> GOAL OF THE EXERCISE:
Every line with "wedge" in it must be copied from the data.

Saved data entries

[Start of Attachment]

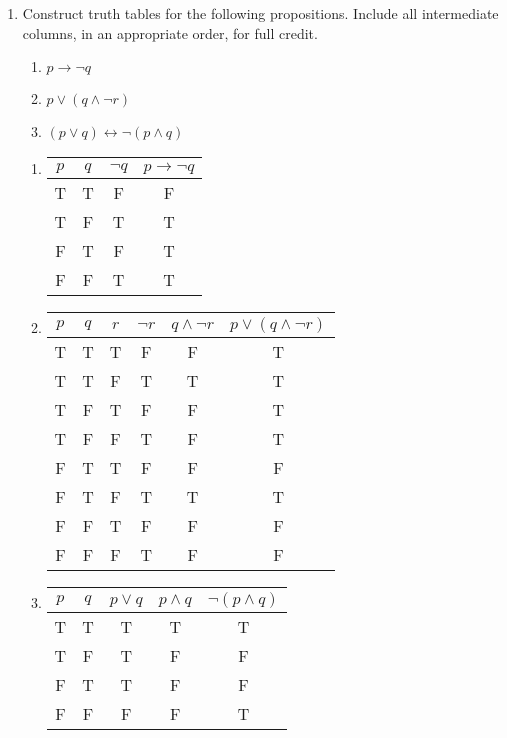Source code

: \begin{enumerate}
    \item Construct truth tables for the following propositions. Include all intermediate columns, in an appropriate order, for full credit. 
    
    \begin{enumerate}
        \item $p \rightarrow \lnot q$
        \item $p \vee (q \wedge \lnot r)$
        
        \item $(p \vee q) \leftrightarrow \lnot (p \wedge q)$
    \end{enumerate}
    
    \begin{solution}
    \begin{enumerate}
        \item
            \begin{tabular}{c|c|c|c}
                $p$ & $q$ & $\neg q$ & $p \rightarrow \neg q$  \\
                \hline
                T & T & F & F\\
                T & F & T & T\\
                F & T & F & T\\
                F & F & T & T\\
            \end{tabular}
        \item 
            \begin{tabular}{c|c|c|c|c|c}
                $p$ & $q$ & $r$ & $\neg r$ & $q \land \neg r$ & $p \lor (q \land \neg r)$\\
                \hline
                T & T & T & F & F & T \\
                T & T & F & T & T & T \\
                T & F & T & F & F & T \\
                T & F & F & T & F & T \\
                F & T & T & F & F & F \\
                F & T & F & T & T & T \\
                F & F & T & F & F & F \\
                F & F & F & T & F & F \\
            \end{tabular}
        \item
            \begin{tabular}{c|c|c|c|c}
                $p$ & $q$ & $p \lor q$ & $p \land q$ & $\neg (p \land q)$ \\
                \hline
                T & T & T & T & T\\
                T & F & T & F & F\\
                F & T & T & F & F\\
                F & F & F & F & T\\
            \end{tabular}
    \end{enumerate}
    \end{solution}
    

\end{enumerate}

[End of Attachment]

> EXERCISE ANSWER:
        \item $p \vee (q \wedge \lnot r)$
        \item $(p \vee q) \leftrightarrow \lnot (p \wedge q)$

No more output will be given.